Fibre: cosa sono? Quante ne servono?

fiberLe pubblicità e i media in generale ci suggeriscono spesso di assumere fibre, ma perché? e che cosa sono? Le fibre alimentari sono parti degli alimenti vegetali che il nostro corpo non può assimilare, ma da cui trarre enormi benefici. Le fibre contenute negli alimenti possono essere suddivise in due tipi: fibre insolubili, che tendono ad assorbire acqua, come cellulosa e lignina, e fibre solubili, che formano un gel nel nostro corpo e sono rappresentate da pectine, gomme e mucillagini. Le fibre non vengono assorbite o digerite, ma passando lungo l’intero tratto digestivo portano vantaggi significativi, come la capacità di assorbire acqua, mantenendo inalterato l’equilibrio della flora batterica, do eliminare le sostanze potenzialmente nocive, di ridurre il tempo di transito intestinale delle feci, svolgendo anche un’azione disintossicante e anti-tumorale, riducendo l’assorbimento di grassi.
Gli alimenti che contengono fibre possono essere divisi in gruppi: cereali ei loro derivati (da 2,5 a 22 grammi per 100 grammi); verdure (da 10 a 17 grammi di fibre per 100 grammi), frutta secca (da 5 a 15 grammi di fibre per 100 grammi) e frutta fresca (1 grammo a 6 grammi di fibre per 100 grammi) e verdura e (da meno di 1 grammo a 8 grammi di fibra per 100 grammi).
Una donna ha bisogno, in media di almeno 25 g di fibre al giorno, mentre gli uomini di almeno 35g.

Yogurt: fonte più digeribile di calcio

yogurtLo yogurt (parola turca che significa latte denso) è un alimento derivato dal latte e, attraverso un processo, con molte fasi, che integra probiotici e fermenti lattici (Lactobacillus bulgaricus e Streptococcus thermophilus), diventa un alimento cremoso dal sapore aspro. L’origine dello yogurt, in epoca preistorica, è avvolta in un mistero. Lo yogurt contiene vitamina A, B1, B2, B3, B6, B12, C e J. Essendo derivato dal latte, è una ricca fonte di calcio, potassio, fosforo e magnesio, proteine e carboidrati, ma contiene anche fermenti probiotici che sono utile per ripristinare la migliore della flora intestinale, aiuta la digestione e sono molto utili in caso di diarrea o costipazione.
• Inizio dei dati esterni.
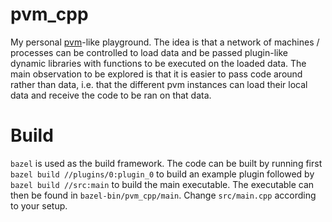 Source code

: # pvm_cpp

My personal [pvm](https://en.wikipedia.org/wiki/Parallel_Virtual_Machine)-like playground.
The idea is that a network of machines / processes can be controlled to load data and be passed plugin-like dynamic libraries with functions to be executed on the loaded data.
The main observation to be explored is that it is easier to pass code around rather than data, i.e. that the different pvm instances can load their local data and receive the code to be ran on that data.

# Build
`bazel` is used as the build framework.
The code can be built by running first `bazel build //plugins/0:plugin_0` to build an example plugin followed by `bazel build //src:main` to build the main executable.
The executable can then be found in `bazel-bin/pvm_cpp/main`. Change `src/main.cpp` according to your setup.
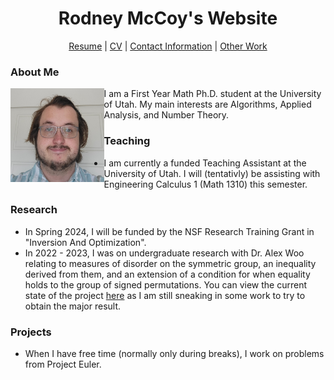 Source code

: <h1 align="center"> Rodney McCoy's Website</h1>

<div align="center">
  <p> <a href="CV/Resume.pdf">Resume</a> | <a href="CV/CV.pdf">CV</a> | <a href="Calendar.png">Contact Information</a> | <a href="https://github.com/RodneyMcCoy/RodneyMcCoy/tree/main/Projects And Writing">Other Work</a> </p>
</div>

<h3 align="left">About Me</h3>
<p> <img src="RodneyPic.jpg" height=150 style="float: left"> I am a First Year Math Ph.D. student at the University of Utah. My main interests are Algorithms, Applied Analysis, and Number Theory. </p>

<h3 align="left">Teaching</h3>
<ul>
  <li> I am currently a funded Teaching Assistant at the University of Utah. I will (tentativly) be assisting with Engineering Calculus 1 (Math 1310) this semester. </li>
</ul>

<h3 align="left">Research</h3>
<ul>
  <li> In Spring 2024, I will be funded by the NSF Research Training Grant in "Inversion And Optimization".</li>
  <li> In 2022 - 2023, I was on undergraduate research with Dr. Alex Woo relating to measures of disorder on the symmetric group, an inequality derived from them, and an extension of a condition for when equality holds to the group of signed permutations. You can view the current state of the project <a href="https://github.com/RodneyMcCoy/shallow-permutations">here</a> as I am still sneaking in some work to try to obtain the major result.
  </li>
</ul>

<h3 align="left">Projects</h3>
<ul>
  <li>When I have free time (normally only during breaks), I work on problems from Project Euler.</li>
</ul>

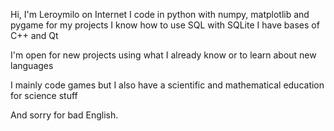 Hi, I'm Leroymilo on Internet
I code in python with numpy, matplotlib and pygame for my projects
I know how to use SQL with SQLite
I have bases of C++ and Qt

I'm open for new projects using what I already know or to learn about new languages

I mainly code games but I also have a scientific and mathematical education for science stuff

And sorry for bad English.
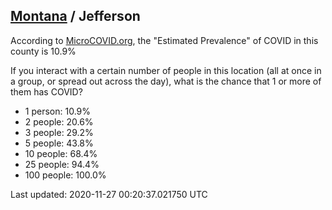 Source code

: 
## [Montana](/united-states/montana) / Jefferson

According to [MicroCOVID.org](http://microcovid.org),
the "Estimated Prevalence" of COVID in this county is 10.9%

If you interact with a certain number of people in this location
(all at once in a group, or spread out across the day), what is the chance that
1 or more of them has COVID?

- 1 person: 10.9%
- 2 people: 20.6%
- 3 people: 29.2%
- 5 people: 43.8%
- 10 people: 68.4%
- 25 people: 94.4%
- 100 people: 100.0%

Last updated: 2020-11-27 00:20:37.021750 UTC
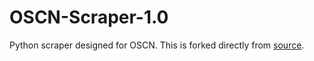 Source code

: OSCN-Scraper-1.0
================

Python scraper designed for OSCN. This is forked directly from <a href="view-source:https://scraperwiki.com/editor/raw/test_5">source</a>.

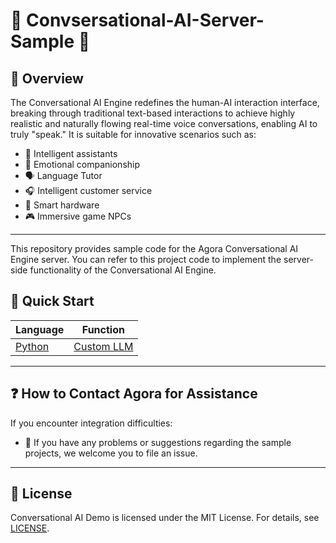 # 🌟 Convsersational-AI-Server-Sample 🌟 

## 🔮 Overview

The Conversational AI Engine redefines the human-AI interaction interface, breaking through traditional text-based interactions to achieve highly realistic and naturally flowing real-time voice conversations, enabling AI to truly "speak." It is suitable for innovative scenarios such as:

- 🤖 Intelligent assistants
- 💞 Emotional companionship
- 🗣️ Language Tutor
- 🎧 Intelligent customer service
- 📱 Smart hardware
- 🎮 Immersive game NPCs

---

This repository provides sample code for the Agora Conversational AI Engine server. You can refer to this project code to implement the server-side functionality of the Conversational AI Engine.

## 🚀 Quick Start

|   Language | Function |
| -------- | --- |
|  [Python](./python/) | [Custom LLM](./python/custom_llm/) |
---

## ❓ How to Contact Agora for Assistance

If you encounter integration difficulties:

- 💬 If you have any problems or suggestions regarding the sample projects, we welcome you to file an issue.

---

## 📜 License

Conversational AI Demo is licensed under the MIT License. For details, see [LICENSE](/LICENSE).
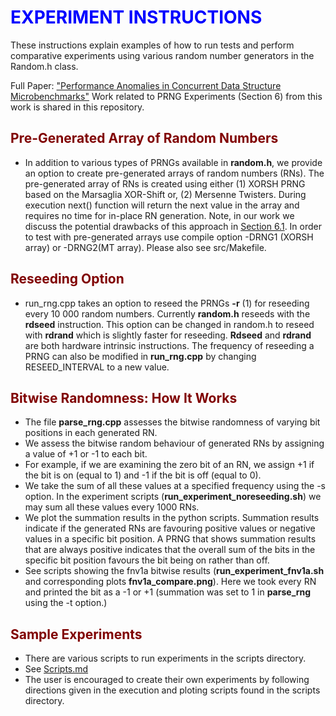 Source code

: 
<h1 style="color: blue;">EXPERIMENT INSTRUCTIONS</h1>
These instructions explain examples of how to run tests and perform
comparative experiments using various random number generators in the Random.h class.

Full Paper:  ["Performance Anomalies in Concurrent Data Structure Microbenchmarks"](https://arxiv.org/pdf/2208.08469.pdf)
Work related to PRNG Experiments (Section 6) from this work is shared in this repository.
<h2 style="color: maroon;">Pre-Generated Array of Random Numbers </h2>

- In addition to various types of PRNGs available in **random.h**, we provide an option to create pre-generated arrays of random numbers (RNs). The pre-generated array of RNs is created using either (1) XORSH PRNG based on the Marsaglia XOR-Shift or, (2) Mersenne Twisters. During execution next() function will return the next value in the array and requires no time for in-place RN generation.
Note, in our work we discuss the potential drawbacks of this approach in [Section 6.1](https://arxiv.org/pdf/2208.08469.pdf). In order to test with pre-generated arrays use compile option -DRNG1 (XORSH array) or -DRNG2(MT array). Please also see src/Makefile.

<h2 style="color: maroon;">Reseeding Option </h2>

- run_rng.cpp takes an option to reseed the PRNGs **-r** (1) for reseeding every 10 000 random numbers. Currently **random.h** reseeds with the **rdseed** instruction. This option can be changed in random.h to reseed with **rdrand** which is slightly faster for reseeding. **Rdseed** and **rdrand** are both hardware intrinsic instructions. The frequency of reseeding a PRNG can also be modified in **run_rng.cpp** by changing RESEED_INTERVAL to a new value.

<h2 style="color: maroon;">Bitwise Randomness: How It Works</h2>

- The file **parse_rng.cpp** assesses the bitwise randomness of varying bit positions in each generated RN. 
- We assess the bitwise random behaviour of generated RNs by assigning a value of +1 or -1 to each bit. 
- For example, if we are examining the zero bit of an RN, we assign +1 if the bit is on (equal to 1) and -1 if the bit is off (equal to 0).
- We take the sum of all these values at a specified frequency using the -s option. In the experiment scripts (**run_experiment_noreseeding.sh**) we may sum all these values every 1000 RNs.
- We plot the summation results in the python scripts. Summation results indicate if the generated RNs are favouring positive values or negative values in a specific bit position. A PRNG that shows summation results that are always positive indicates that the overall sum of the bits in the specific bit position favours the bit being on rather than off.
- See scripts showing the fnv1a bitwise results (**run_experiment_fnv1a.sh** and corresponding plots **fnv1a_compare.png**). Here we took every RN and printed the bit as a -1 or +1 (summation was set to 1 in **parse_rng** using the -t option.)
   
<h2 style="color: maroon;">Sample Experiments</h2>

- There are various scripts to run experiments in the scripts directory.
- See [Scripts.md](https://github.com/rkharal/prng_experiments/blob/main/scripts/Scripts.md)
- The user is encouraged to create their own experiments by following directions given in the execution and ploting scripts found in the scripts directory.

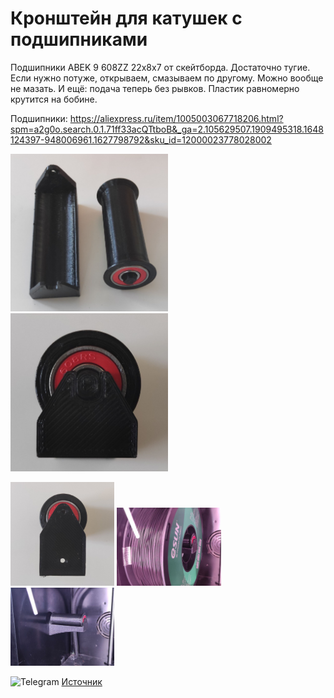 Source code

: # Кронштейн для катушек с подшипниками

Подшипники ABEK 9 608ZZ 22х8х7 от скейтборда. Достаточно тугие. Если нужно потуже, открываем, смазываем по другому. Можно вообще не мазать.
И ещё: подача теперь без рывков. Пластик равномерно крутится на бобине.

Подшипники: https://aliexpress.ru/item/1005003067718206.html?spm=a2g0o.search.0.1.71ff33acQTtboB&_ga=2.105629507.1909495318.1648124397-948006961.1627798792&sku_id=12000023778028002

<p float="left">
  <img src="./img/Кронштейн_для_катушки_1_0.jpg" width="50%" title="Кронштейн_для_катушки_1_0"/>
  <img src="./img/Кронштейн_для_катушки_1_1.jpg" width="50%" title="Кронштейн_для_катушки_1_1"/>
</p>

<p float="left">
  <img src="./img/Кронштейн_для_катушки_1_2.jpg" width="33%" title="Кронштейн_для_катушки_1_2"/>
  <img src="./img/Кронштейн_для_катушки_1_3.jpg" width="33%" title="Кронштейн_для_катушки_1_3"/>
  <img src="./img/Кронштейн_для_катушки_1_4.jpg" width="33%" title="Кронштейн_для_катушки_1_4"/>
</p>

<picture><source media="(prefers-color-scheme: dark)" srcset="https://cdn.simpleicons.org/telegram/white"> <source media="(prefers-color-scheme: light)" srcset="https://cdn.simpleicons.org/telegram/black"> <img src="https://cdn.simpleicons.org/telegram/.svg" alt="Telegram" alight=left height="20" width="20"></picture> [Источник](https://t.me/Picaso3dUnofficial/210570) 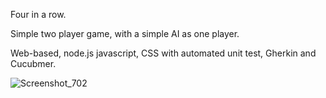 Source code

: Four in a row.

Simple two player game, with a simple AI as one player.

Web-based, node.js javascript, CSS with automated unit test, Gherkin and Cucubmer.


![Screenshot_702](https://user-images.githubusercontent.com/92428590/189012355-4e1bf821-e759-4075-b0d0-dff17438fe64.png)

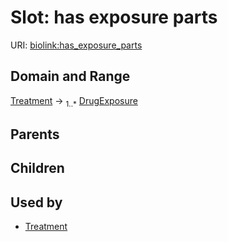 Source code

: 
# Slot: has exposure parts




URI: [biolink:has_exposure_parts](https://w3id.org/biolink/vocab/has_exposure_parts)

## Domain and Range

[Treatment](Treatment.md) ->  <sub>1..*</sub> [DrugExposure](DrugExposure.md)

## Parents


## Children


## Used by

 * [Treatment](Treatment.md)
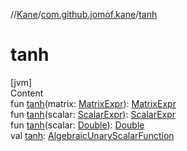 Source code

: //[Kane](../index.md)/[com.github.jomof.kane](index.md)/[tanh](tanh.md)



# tanh  
[jvm]  
Content  
fun [tanh](tanh.md)(matrix: [MatrixExpr](-matrix-expr/index.md)): [MatrixExpr](-matrix-expr/index.md)  
fun [tanh](tanh.md)(scalar: [ScalarExpr](-scalar-expr/index.md)): [ScalarExpr](-scalar-expr/index.md)  
fun [tanh](tanh.md)(scalar: [Double](https://kotlinlang.org/api/latest/jvm/stdlib/kotlin/-double/index.html)): [Double](https://kotlinlang.org/api/latest/jvm/stdlib/kotlin/-double/index.html)  
val [tanh](tanh.md): [AlgebraicUnaryScalarFunction](../com.github.jomof.kane.impl.functions/-algebraic-unary-scalar-function/index.md)  



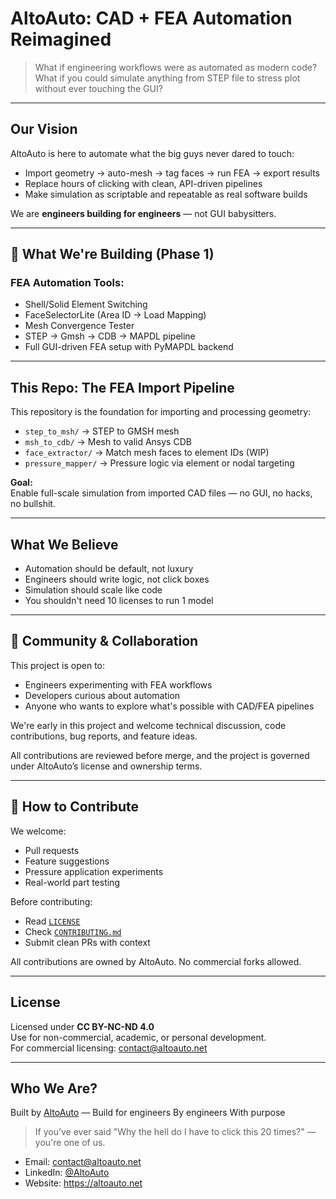 # AltoAuto: CAD + FEA Automation Reimagined

> What if engineering workflows were as automated as modern code?  
> What if you could simulate anything from STEP file to stress plot without ever touching the GUI?

---

## Our Vision

AltoAuto is here to automate what the big guys never dared to touch:

- Import geometry → auto-mesh → tag faces → run FEA → export results  
- Replace hours of clicking with clean, API-driven pipelines  
- Make simulation as scriptable and repeatable as real software builds

We are **engineers building for engineers** — not GUI babysitters.

---

## 🔧 What We're Building (Phase 1)

### FEA Automation Tools:
- Shell/Solid Element Switching
- FaceSelectorLite (Area ID → Load Mapping)
- Mesh Convergence Tester
- STEP → Gmsh → CDB → MAPDL pipeline
- Full GUI-driven FEA setup with PyMAPDL backend

---

## This Repo: The FEA Import Pipeline

This repository is the foundation for importing and processing geometry:

- `step_to_msh/` → STEP to GMSH mesh
- `msh_to_cdb/` → Mesh to valid Ansys CDB
- `face_extractor/` → Match mesh faces to element IDs (WIP)
- `pressure_mapper/` → Pressure logic via element or nodal targeting

**Goal:**  
Enable full-scale simulation from imported CAD files — no GUI, no hacks, no bullshit.

---

## What We Believe

- Automation should be default, not luxury
- Engineers should write logic, not click boxes
- Simulation should scale like code
- You shouldn't need 10 licenses to run 1 model

---

## 👥 Community & Collaboration

This project is open to:
- Engineers experimenting with FEA workflows
- Developers curious about automation
- Anyone who wants to explore what's possible with CAD/FEA pipelines

We're early in this project and welcome technical discussion, code contributions, bug reports, and feature ideas.  

All contributions are reviewed before merge, and the project is governed under AltoAuto’s license and ownership terms.

---

## 🤝 How to Contribute

We welcome:
- Pull requests
- Feature suggestions
- Pressure application experiments
- Real-world part testing

Before contributing:
- Read [`LICENSE`](LICENSE)
- Check [`CONTRIBUTING.md`](CONTRIBUTING.md)
- Submit clean PRs with context

All contributions are owned by AltoAuto. No commercial forks allowed.

---

## License

Licensed under **CC BY-NC-ND 4.0**  
Use for non-commercial, academic, or personal development.  
For commercial licensing: [contact@altoauto.net](mailto:contact@altoauto.net)

---

## Who We Are?

Built by [AltoAuto](https://altoauto.net) — Build for engineers By engineers With purpose

> If you’ve ever said "Why the hell do I have to click this 20 times?" — you're one of us.

- Email: [contact@altoauto.net](mailto:contact@altoauto.net)
- LinkedIn: [@AltoAuto](https://www.linkedin.com/company/altoauto)
- Website: https://altoauto.net
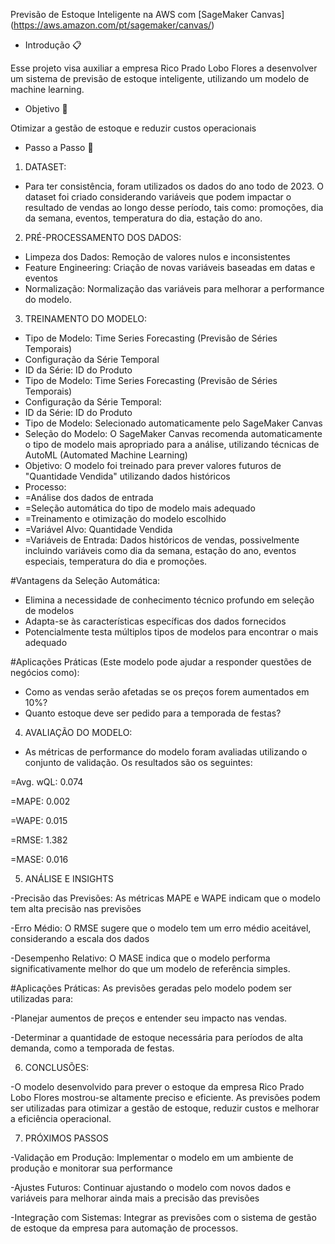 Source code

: Previsão de Estoque Inteligente na AWS com [SageMaker Canvas] (https://aws.amazon.com/pt/sagemaker/canvas/)

- Introdução 📋
  
Esse projeto visa auxiliar a empresa Rico Prado Lobo Flores a desenvolver um sistema de previsão de estoque inteligente, utilizando um modelo de machine learning.

- Objetivo 🎯
  
Otimizar a gestão de estoque e reduzir custos operacionais

- Passo a Passo 🚀

1. DATASET:
   
- Para ter consistência, foram utilizados os dados do ano todo de 2023. O dataset foi criado considerando variáveis que podem impactar o resultado de vendas ao longo desse período, tais como: promoções, dia da semana, eventos, temperatura do dia, estação do ano.

2. PRÉ-PROCESSAMENTO DOS DADOS:
   
- Limpeza dos Dados: Remoção de valores nulos e inconsistentes
- Feature Engineering: Criação de novas variáveis baseadas em datas e eventos
- Normalização: Normalização das variáveis para melhorar a performance do modelo.

3. TREINAMENTO DO MODELO:
   
- Tipo de Modelo: Time Series Forecasting (Previsão de Séries Temporais)
- Configuração da Série Temporal
- ID da Série: ID do Produto
- Tipo de Modelo: Time Series Forecasting (Previsão de Séries Temporais)
- Configuração da Série Temporal:
- ID da Série: ID do Produto
- Tipo de Modelo: Selecionado automaticamente pelo SageMaker Canvas
- Seleção do Modelo: O SageMaker Canvas recomenda automaticamente o tipo de modelo mais apropriado para a análise, utilizando técnicas de AutoML (Automated Machine Learning)
- Objetivo: O modelo foi treinado para prever valores futuros de "Quantidade Vendida" utilizando dados históricos
- Processo:
- =Análise dos dados de entrada
- =Seleção automática do tipo de modelo mais adequado
- =Treinamento e otimização do modelo escolhido
- =Variável Alvo: Quantidade Vendida
- =Variáveis de Entrada: Dados históricos de vendas, possivelmente incluindo variáveis como dia da semana, estação do ano, eventos especiais, temperatura do dia e promoções.

#Vantagens da Seleção Automática:

- Elimina a necessidade de conhecimento técnico profundo em seleção de modelos
- Adapta-se às características específicas dos dados fornecidos
- Potencialmente testa múltiplos tipos de modelos para encontrar o mais adequado

#Aplicações Práticas (Este modelo pode ajudar a responder questões de negócios como):

- Como as vendas serão afetadas se os preços forem aumentados em 10%?
- Quanto estoque deve ser pedido para a temporada de festas?

4. AVALIAÇÃO DO MODELO:
   
- As métricas de performance do modelo foram avaliadas utilizando o conjunto de validação. Os resultados são os seguintes:
  
 =Avg. wQL: 0.074
 
 =MAPE: 0.002
 
 =WAPE: 0.015
 
 =RMSE: 1.382
 
 =MASE: 0.016

5. ANÁLISE E INSIGHTS
   
-Precisão das Previsões: As métricas MAPE e WAPE indicam que o modelo tem alta precisão nas previsões

-Erro Médio: O RMSE sugere que o modelo tem um erro médio aceitável, considerando a escala dos dados

-Desempenho Relativo: O MASE indica que o modelo performa significativamente melhor do que um modelo de referência simples.

#Aplicações Práticas: As previsões geradas pelo modelo podem ser utilizadas para:

-Planejar aumentos de preços e entender seu impacto nas vendas.

-Determinar a quantidade de estoque necessária para períodos de alta demanda, como a temporada de festas.

6. CONCLUSÕES:
   
-O modelo desenvolvido para prever o estoque da empresa Rico Prado Lobo Flores mostrou-se altamente preciso e eficiente. As previsões podem ser utilizadas para otimizar a gestão de estoque, reduzir custos e melhorar a eficiência operacional.

7. PRÓXIMOS PASSOS
   
-Validação em Produção: Implementar o modelo em um ambiente de produção e monitorar sua performance

-Ajustes Futuros: Continuar ajustando o modelo com novos dados e variáveis para melhorar ainda mais a precisão das previsões

-Integração com Sistemas: Integrar as previsões com o sistema de gestão de estoque da empresa para automação de processos.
I probiotici sono batteri che svolgono funzioni diverse e importanti, come metabolizzare il cibo, produrre vitamina K e H, inoltre svolgono un’azione battericida, contro gli agenti patogeni che si presentano nei cibi, e un’azione stimolante del sistema immunitario.

Lo yogurt può essere assaporato puro o guarnito con frutta fresca, noci e cereali. Attualmente lo yogurt può essere gustato anche congelato al posto del gelato per uno spuntino leggero.